### WHAT IS EXPECTED
Your answer should consist of each line below that includes the word "install".

*** Opening of DATA SUPPLIED ***

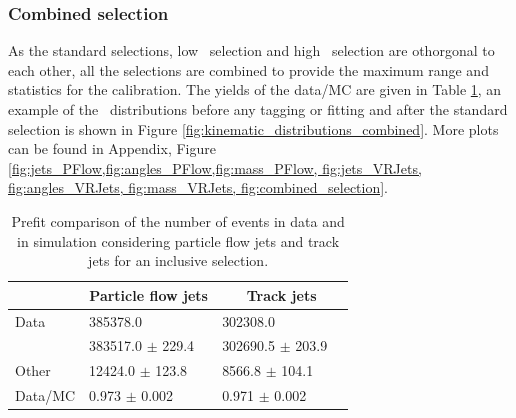 \documentclass[letterpaper,12pt]{article}
\begin{document}
\subsubsection{Combined selection}
\label{combined_selection}
As the standard selections, low \pt\ selection and high \pt\ selection are othorgonal 
to each other, all the selections are combined to provide the maximum range 
and statistics for the calibration. 
The yields of the data/MC are given in Table \ref{tab:yields_combined}, 
an example of the \pt\ distributions before any tagging or fitting and 
after the standard selection is shown in Figure \ref{fig:kinematic_distributions_combined}. More plots 
can be found in Appendix, Figure \ref{fig:jets_PFlow,fig:angles_PFlow,fig:mass_PFlow,
fig:jets_VRJets, fig:angles_VRJets, fig:mass_VRJets, fig:combined_selection}.
\begin{table}[!b]
	\centering
	\small
	\setlength\tabcolsep{5pt} 
	\begin{tabular}{|l | ll | ll |}
	\hline
	& \multicolumn{2}{c|}{Particle flow jets} & \multicolumn{2}{c|}{Track jets} \\
	\hline
	Data          &    385378.0                  &        &   302308.0              &     \\  
	\ttbar\         &    383517.0 $\pm$      229.4 &        &   302690.5 $\pm$      203.9 &   \\
	Other         &     12424.0 $\pm$      123.8 &        &     8566.8 $\pm$      104.1 &   \\
	Data/MC       &    0.973 $\pm$ 0.002         &        &  0.971 $\pm$ 0.002  &           \\
	\hline

	\end{tabular}
	\vspace{0.2cm}
	\caption{Prefit comparison of the number of events in data and in 
	simulation considering particle flow jets and track jets for an inclusive
	selection.}
	\label{tab:yields_combined}
	\end{table}
\end{document}
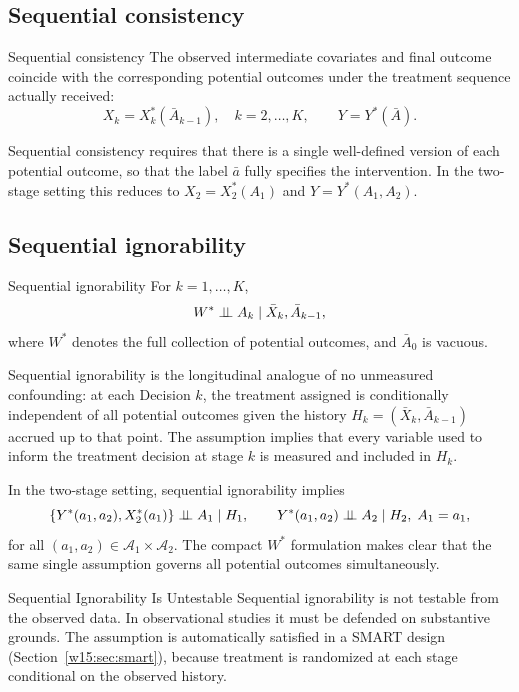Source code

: \documentclass[master.tex]{subfiles}
\begin{document}
\subsection{Sequential consistency}

\begin{defn}{Sequential consistency}
\label{w15:defn:seq-consistency}
The observed intermediate covariates and final outcome coincide with the corresponding potential outcomes under the treatment sequence actually received:
\[
X_k = X_k^*(\bar{A}_{k-1}), \quad k = 2,\ldots,K,
\qquad
Y = Y^*(\bar{A}).
\]
\end{defn}

Sequential consistency requires that there is a single well-defined version of each potential outcome, so that the label $\bar{a}$ fully specifies the intervention. In the two-stage setting this reduces to $X_2 = X_2^*(A_1)$ and $Y = Y^*(A_1,A_2)$.

\subsection{Sequential ignorability}

\begin{defn}{Sequential ignorability}
\label{w15:defn:seq-ignorability}
For $k = 1,\ldots,K$,
\[
W^* \indep A_k \mid \bar{X}_k, \bar{A}_{k-1},
\]
where $W^*$ denotes the full collection of potential outcomes, and $\bar{A}_0$ is vacuous.
\end{defn}

Sequential ignorability is the longitudinal analogue of no unmeasured confounding: at each Decision $k$, the treatment assigned is conditionally independent of all potential outcomes given the history $H_k = (\bar{X}_k, \bar{A}_{k-1})$ accrued up to that point. The assumption implies that every variable used to inform the treatment decision at stage $k$ is measured and included in $H_k$.

In the two-stage setting, sequential ignorability implies
\[
\{Y^*(a_1,a_2), X_2^*(a_1)\} \indep A_1 \mid H_1,
\qquad
Y^*(a_1,a_2) \indep A_2 \mid H_2,\; A_1 = a_1,
\]
for all $(a_1,a_2) \in \mathcal{A}_1 \times \mathcal{A}_2$. The compact $W^*$ formulation makes clear that the same single assumption governs all potential outcomes simultaneously.

\begin{warn}{Sequential Ignorability Is Untestable}
Sequential ignorability is not testable from the observed data. In observational studies it must be defended on substantive grounds. The assumption is automatically satisfied in a SMART design (Section~\ref{w15:sec:smart}), because treatment is randomized at each stage conditional on the observed history.
\end{warn}
\end{document}
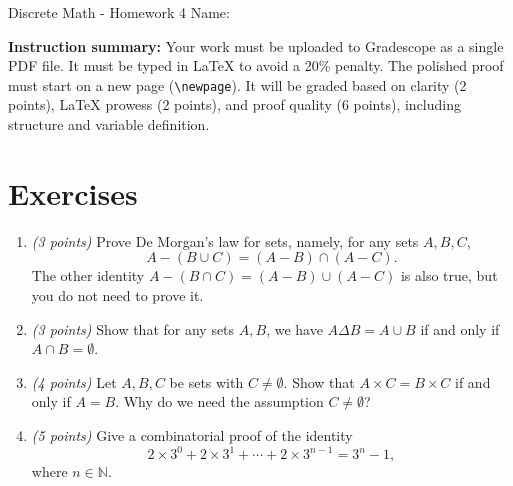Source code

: \documentclass[12pt]{article}
\begin{document}
\begin{center}
    {\LARGE Discrete Math - Homework 4} \Large \newline
    Name:
\end{center}

\vspace{1em}

\noindent \textbf{Instruction summary:} Your work must be uploaded to Gradescope as a single PDF file. It must be typed in LaTeX to avoid a 20\% penalty. The polished proof must start on a new page (\texttt{\textbackslash newpage}). It will be graded based on clarity (2 points), LaTeX prowess (2 points), and proof quality (6 points), including structure and variable definition.

\section*{Exercises}

\begin{enumerate}[itemsep=1.2em]

\item \emph{(3 points)} Prove De Morgan's law for sets, namely, for any sets \( A, B, C \),
\[
A - (B \cup C) = (A - B) \cap (A - C).
\]
The other identity \( A - (B \cap C) = (A - B) \cup (A - C) \) is also true, but you do not need to prove it. \newline

\item \emph{(3 points)} Show that for any sets \( A, B \), we have \( A \Delta B = A \cup B \) if and only if \( A \cap B = \emptyset \). \newline


\item \emph{(4 points)} Let \( A, B, C \) be sets with \( C \neq \emptyset \). Show that \( A \times C = B \times C \) if and only if \( A = B \). Why do we need the assumption \( C \neq \emptyset \)? \newline

\item \emph{(5 points)} Give a combinatorial proof of the identity
\[
2 \times 3^0 + 2 \times 3^1 + \cdots + 2 \times 3^{n-1} = 3^n - 1,
\]
where \( n \in \mathbb{N} \). \newline

\end{enumerate}
\newpage %
\end{document}
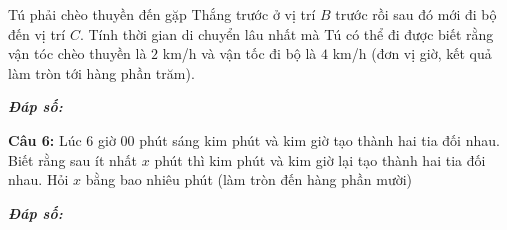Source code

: \documentclass[12pt, a4paper]{article}
\begin{document}
\vspace{-0.7cm}

Tú phải chèo thuyền đến gặp Thắng trước ở vị trí $ B $ trước rồi sau đó mới đi bộ đến vị trí $ C $. Tính thời gian di chuyển lâu nhất mà Tú có thể đi được biết rằng vận tóc chèo thuyền là $ 2 $ km/h và vận tốc đi bộ là $ 4 $ km/h (đơn vị giờ, kết quả làm tròn tới hàng phần trăm).

	\textit{\textbf{Đáp số: }}
	\framebox[20mm]{\rule{0pt}{4mm}}


\textbf{Câu 6: } Lúc 6 giờ 00 phút sáng kim phút và kim giờ tạo thành hai tia đối nhau. Biết rằng sau ít nhất $ x $ phút thì kim phút và kim giờ lại tạo thành hai tia đối nhau. Hỏi $ x $ bằng bao nhiêu phút (làm tròn đến hàng phần mười)

	\textit{\textbf{Đáp số: }}
	\framebox[20mm]{\rule{0pt}{4mm}}
\end{document}
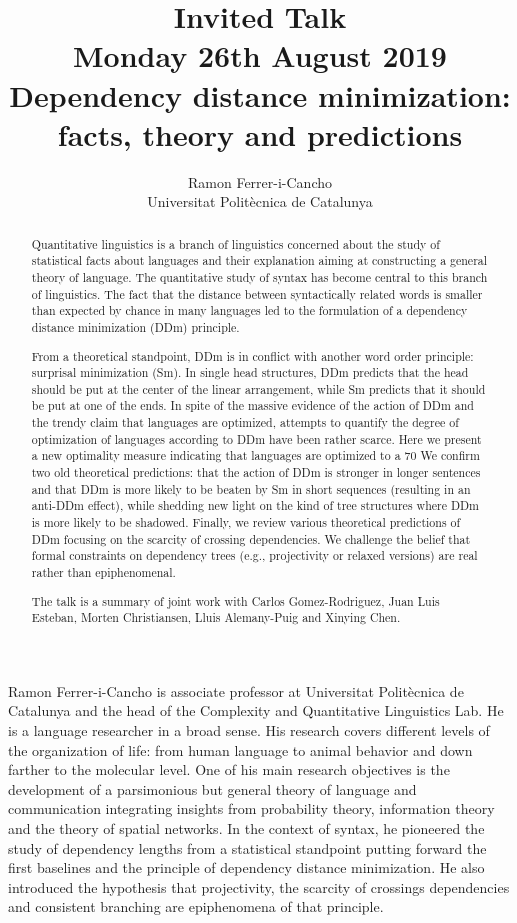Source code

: \documentclass[11pt]{article}
\title{Invited Talk\\
  {\small Monday 26th August 2019}\\
  Dependency distance minimization: facts, theory and predictions}
\author{Ramon Ferrer-i-Cancho\\
  Universitat Politècnica de Catalunya}
\begin{document}
\maketitle
\begin{abstract}
  Quantitative linguistics is a branch of linguistics concerned about the study of statistical facts about languages and their explanation aiming at constructing a general theory of language. The quantitative study of syntax has become central to this branch of linguistics. The fact that the distance between syntactically related words is smaller than expected by chance in many languages led to the formulation of a dependency distance minimization (DDm) principle.
  
From a theoretical standpoint, DDm is in conflict with another word order principle: surprisal minimization (Sm). In single head structures, DDm predicts that the head should be put at the center of the linear arrangement, while Sm predicts that it should be put at one of the ends.  In spite of the massive evidence of the action of DDm and the trendy claim that languages are optimized, attempts to quantify the degree of optimization of languages according to DDm have been rather scarce. Here we present a new optimality measure indicating that languages are optimized to a 70%
We confirm two old theoretical predictions: that the action of DDm is stronger in longer sentences and that DDm is more likely to be beaten by Sm in short sequences (resulting in an anti-DDm effect), while shedding new light on the kind of tree structures where DDm is more likely to be shadowed. Finally, we review various theoretical predictions of DDm focusing on the scarcity of crossing dependencies. We challenge the belief that formal constraints on dependency trees (e.g., projectivity or relaxed versions) are real rather than epiphenomenal.

The talk is a summary of joint work with Carlos Gomez-Rodriguez, Juan Luis Esteban, Morten Christiansen, Lluis Alemany-Puig and Xinying Chen.
\end{abstract}

\vspace{4mm}
\begin{shortbio}
Ramon Ferrer-i-Cancho is associate professor at Universitat Politècnica de Catalunya and the head of the Complexity and Quantitative Linguistics Lab. He is a language researcher in a broad sense. His research covers different levels of the organization of life: from human language to animal behavior and down farther to the molecular level. One of his main research objectives is the development of a parsimonious but general theory of language and communication integrating insights from probability theory, information theory and the theory of spatial networks. In the context of syntax, he pioneered the study of dependency lengths from a statistical standpoint putting forward the first baselines and the principle of dependency distance minimization. He also introduced the hypothesis that projectivity, the scarcity of crossings dependencies and consistent branching are epiphenomena of that principle. 
\end{shortbio}
\end{document}
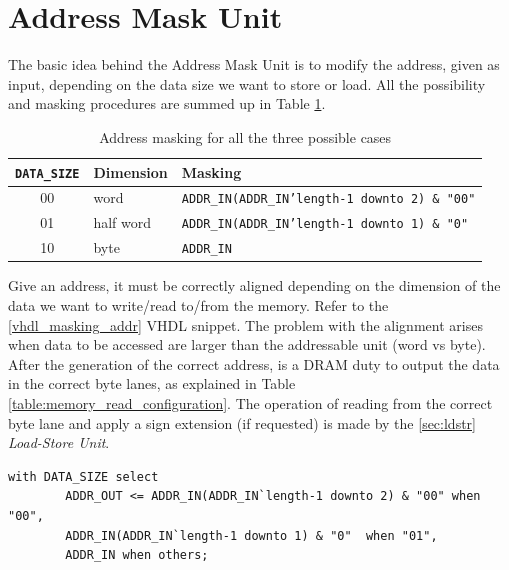 \section{Address Mask Unit}
The basic idea behind the Address Mask Unit is to modify the address, given as input, depending on the data size we want to store or load. All the possibility and masking procedures are summed up in Table \ref{tab:addr_masking}. 

\begin{table}[ht]
    \begin{center}
        \begin{tabular}{ c| l | l}
            \texttt{DATA\_SIZE} & \textbf{Dimension} & \textbf{Masking}\\
            \hline
            00 & word & \texttt{ADDR\_IN(ADDR\_IN'length-1 downto 2) \& "00"}\\
            01 & half word & \texttt{ADDR\_IN(ADDR\_IN'length-1 downto 1) \& "0"} \\
            10 & byte & \texttt{ADDR\_IN}
            
        \end{tabular}
        \caption{Address masking for all the three possible cases}
        \label{tab:addr_masking}
    \end{center}
\end{table}


Give an address, it must be correctly aligned depending on the dimension of the data we want to write/read to/from the memory. Refer to the \ref{vhdl_masking_addr} VHDL snippet. The problem with the alignment arises when data to be accessed are larger than the addressable unit (word vs byte). \\

After the generation of the correct address, is a DRAM duty to output the data in the correct byte lanes, as explained in Table \ref{table:memory_read_configuration}. The operation of reading from the correct byte lane and apply a sign extension (if requested) is made by the \ref{sec:ldstr} \emph{Load-Store Unit}.



\hfill
\begin{lstlisting}[style=vhdl,caption={VHDL code for address alignment},label=vhdl_masking_addr]
    with DATA_SIZE select
        ADDR_OUT <= ADDR_IN(ADDR_IN`length-1 downto 2) & "00" when "00",
        ADDR_IN(ADDR_IN`length-1 downto 1) & "0"  when "01",
        ADDR_IN when others;
\end{lstlisting}

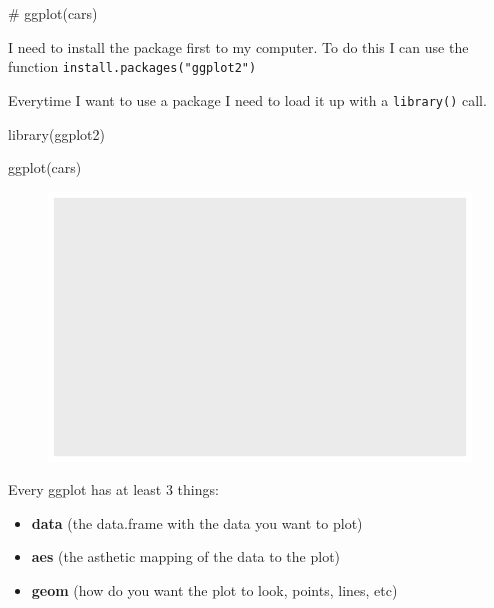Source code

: \documentclass[
  letterpaper,
  DIV=11,
  numbers=noendperiod]{scrartcl}
\newenvironment{Shaded}{\begin{snugshade}}{\end{snugshade}}
\newcommand{\CommentTok}[1]{\textcolor[rgb]{0.37,0.37,0.37}{#1}}
\newcommand{\FunctionTok}[1]{\textcolor[rgb]{0.28,0.35,0.67}{#1}}
\newcommand{\NormalTok}[1]{\textcolor[rgb]{0.00,0.23,0.31}{#1}}
\providecommand{\tightlist}{%
  \setlength{\itemsep}{0pt}\setlength{\parskip}{0pt}}\usepackage{longtable,booktabs,array}
\begin{document}
\begin{Shaded}
\begin{Highlighting}[]
\CommentTok{\# ggplot(cars)}
\end{Highlighting}
\end{Shaded}

I need to install the package first to my computer. To do this I can use
the function \texttt{install.packages("ggplot2")}

Everytime I want to use a package I need to load it up with a
\texttt{library()} call.

\begin{Shaded}
\begin{Highlighting}[]
\FunctionTok{library}\NormalTok{(ggplot2)}
\end{Highlighting}
\end{Shaded}

\begin{Shaded}
\begin{Highlighting}[]
\FunctionTok{ggplot}\NormalTok{(cars)}
\end{Highlighting}
\end{Shaded}

\begin{figure}[H]

{\centering \includegraphics{./-class05_files/figure-pdf/unnamed-chunk-4-1.pdf}

}

\end{figure}

Every ggplot has at least 3 things:

\begin{itemize}
\tightlist
\item
  \textbf{data} (the data.frame with the data you want to plot)
\item
  \textbf{aes} (the asthetic mapping of the data to the plot)
\item
  \textbf{geom} (how do you want the plot to look, points, lines, etc)
\end{itemize}
\end{document}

*** Close of DATA SUPPLIED ***

### OUTPUT FOR THIS TASK
I need to install the package first to my computer. To do this I can use
the function \texttt{install.packages("ggplot2")}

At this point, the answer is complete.